Data to process:
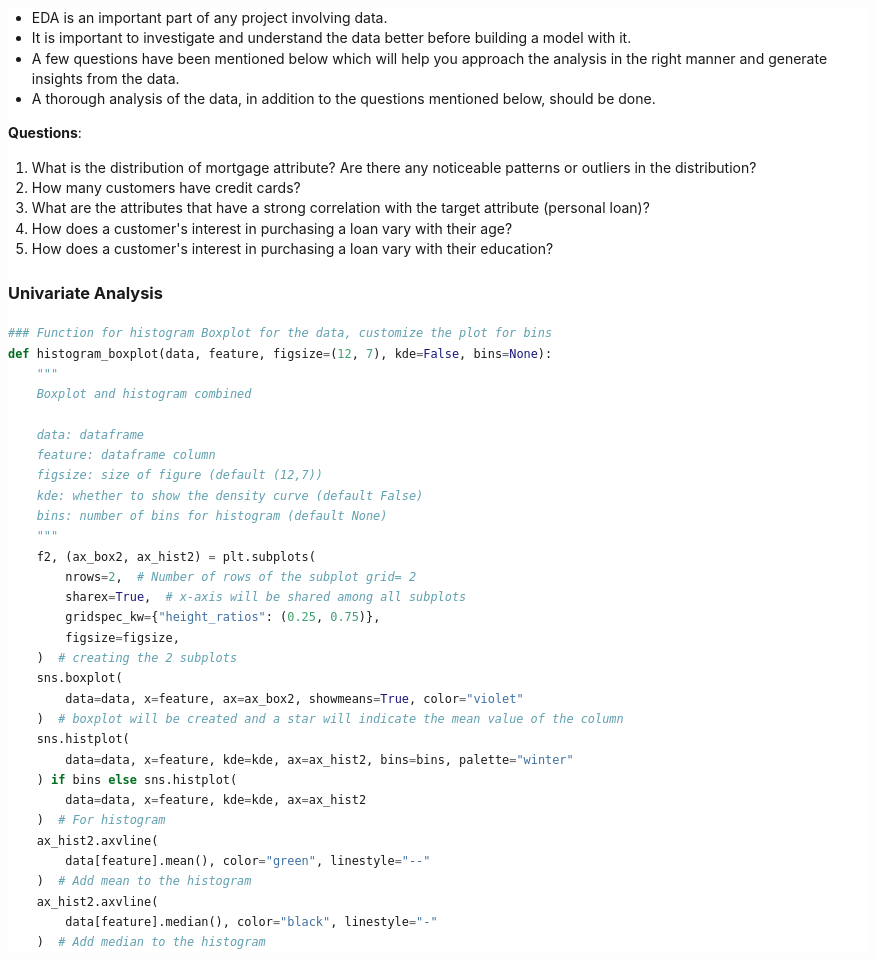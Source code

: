 - EDA is an important part of any project involving data.
- It is important to investigate and understand the data better before building a model with it.
- A few questions have been mentioned below which will help you approach the analysis in the right manner and generate insights from the data.
- A thorough analysis of the data, in addition to the questions mentioned below, should be done.

**Questions**:

1. What is the distribution of mortgage attribute? Are there any noticeable patterns or outliers in the distribution?
2. How many customers have credit cards?
3. What are the attributes that have a strong correlation with the target attribute (personal loan)?
4. How does a customer's interest in purchasing a loan vary with their age?
5. How does a customer's interest in purchasing a loan vary with their education?

### Univariate Analysis


```python
### Function for histogram Boxplot for the data, customize the plot for bins
def histogram_boxplot(data, feature, figsize=(12, 7), kde=False, bins=None):
    """
    Boxplot and histogram combined

    data: dataframe
    feature: dataframe column
    figsize: size of figure (default (12,7))
    kde: whether to show the density curve (default False)
    bins: number of bins for histogram (default None)
    """
    f2, (ax_box2, ax_hist2) = plt.subplots(
        nrows=2,  # Number of rows of the subplot grid= 2
        sharex=True,  # x-axis will be shared among all subplots
        gridspec_kw={"height_ratios": (0.25, 0.75)},
        figsize=figsize,
    )  # creating the 2 subplots
    sns.boxplot(
        data=data, x=feature, ax=ax_box2, showmeans=True, color="violet"
    )  # boxplot will be created and a star will indicate the mean value of the column
    sns.histplot(
        data=data, x=feature, kde=kde, ax=ax_hist2, bins=bins, palette="winter"
    ) if bins else sns.histplot(
        data=data, x=feature, kde=kde, ax=ax_hist2
    )  # For histogram
    ax_hist2.axvline(
        data[feature].mean(), color="green", linestyle="--"
    )  # Add mean to the histogram
    ax_hist2.axvline(
        data[feature].median(), color="black", linestyle="-"
    )  # Add median to the histogram
```

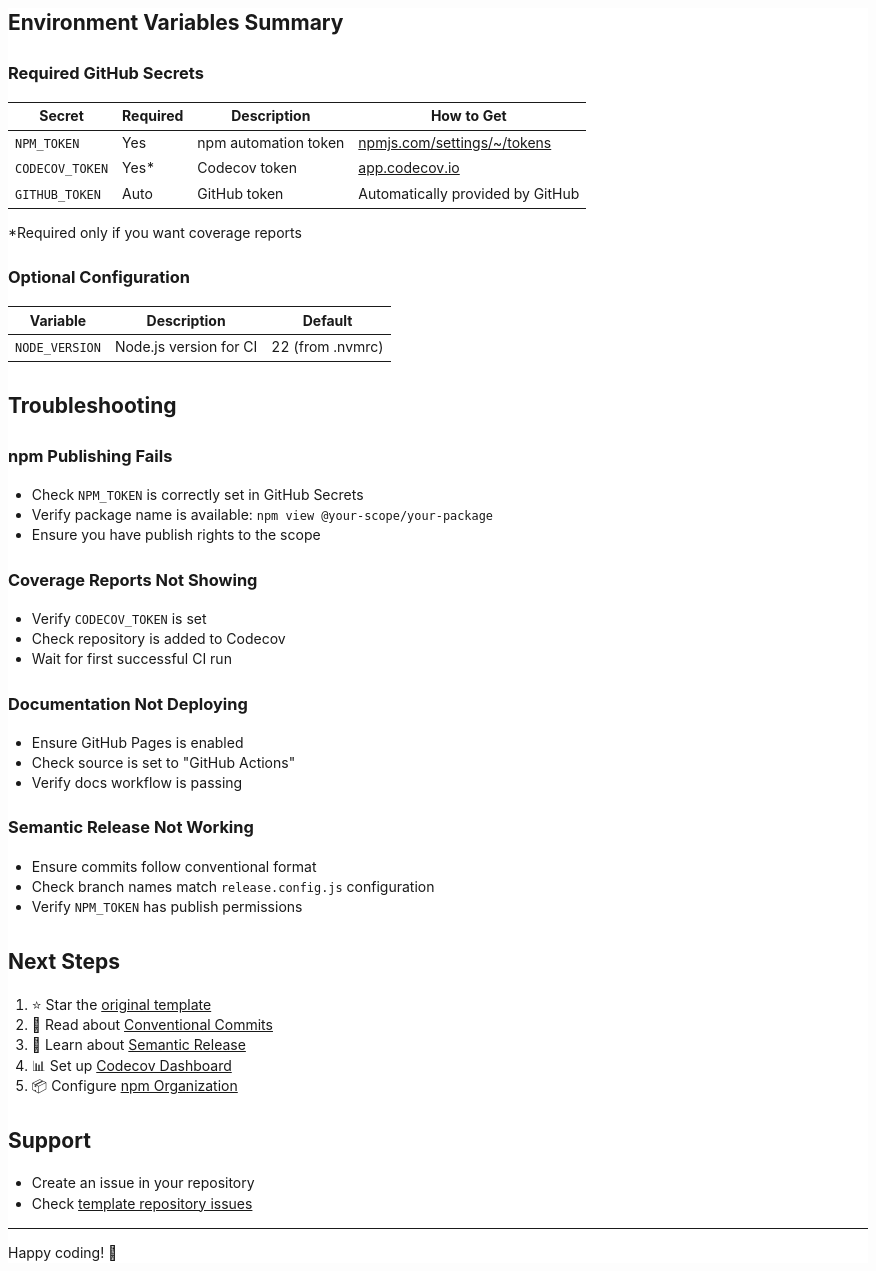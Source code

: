 ## Environment Variables Summary

### Required GitHub Secrets

| Secret | Required | Description | How to Get |
|--------|----------|-------------|------------|
| `NPM_TOKEN` | Yes | npm automation token | [npmjs.com/settings/~/tokens](https://www.npmjs.com/settings/~/tokens) |
| `CODECOV_TOKEN` | Yes* | Codecov token | [app.codecov.io](https://app.codecov.io/gh) |
| `GITHUB_TOKEN` | Auto | GitHub token | Automatically provided by GitHub |

*Required only if you want coverage reports

### Optional Configuration

| Variable | Description | Default |
|----------|-------------|---------|
| `NODE_VERSION` | Node.js version for CI | 22 (from .nvmrc) |

## Troubleshooting

### npm Publishing Fails

- Check `NPM_TOKEN` is correctly set in GitHub Secrets
- Verify package name is available: `npm view @your-scope/your-package`
- Ensure you have publish rights to the scope

### Coverage Reports Not Showing

- Verify `CODECOV_TOKEN` is set
- Check repository is added to Codecov
- Wait for first successful CI run

### Documentation Not Deploying

- Ensure GitHub Pages is enabled
- Check source is set to "GitHub Actions"
- Verify docs workflow is passing

### Semantic Release Not Working

- Ensure commits follow conventional format
- Check branch names match `release.config.js` configuration
- Verify `NPM_TOKEN` has publish permissions

## Next Steps

1. ⭐ Star the [original template](https://github.com/boostpack/typescript-library-starter)
2. 📖 Read about [Conventional Commits](https://www.conventionalcommits.org/)
3. 🚀 Learn about [Semantic Release](https://semantic-release.gitbook.io/)
4. 📊 Set up [Codecov Dashboard](https://app.codecov.io/)
5. 📦 Configure [npm Organization](https://www.npmjs.com/org/create)

## Support

- Create an issue in your repository
- Check [template repository issues](https://github.com/boostpack/typescript-library-starter/issues)

---

Happy coding! 🎉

Work required:
In the records above, some lines hold the word "Check"; copy each such line.

Expected answer:
- Check `NPM_TOKEN` is correctly set in GitHub Secrets
- Check repository is added to Codecov
- Check source is set to "GitHub Actions"
- Check branch names match `release.config.js` configuration
- Check [template repository issues](https://github.com/boostpack/typescript-library-starter/issues)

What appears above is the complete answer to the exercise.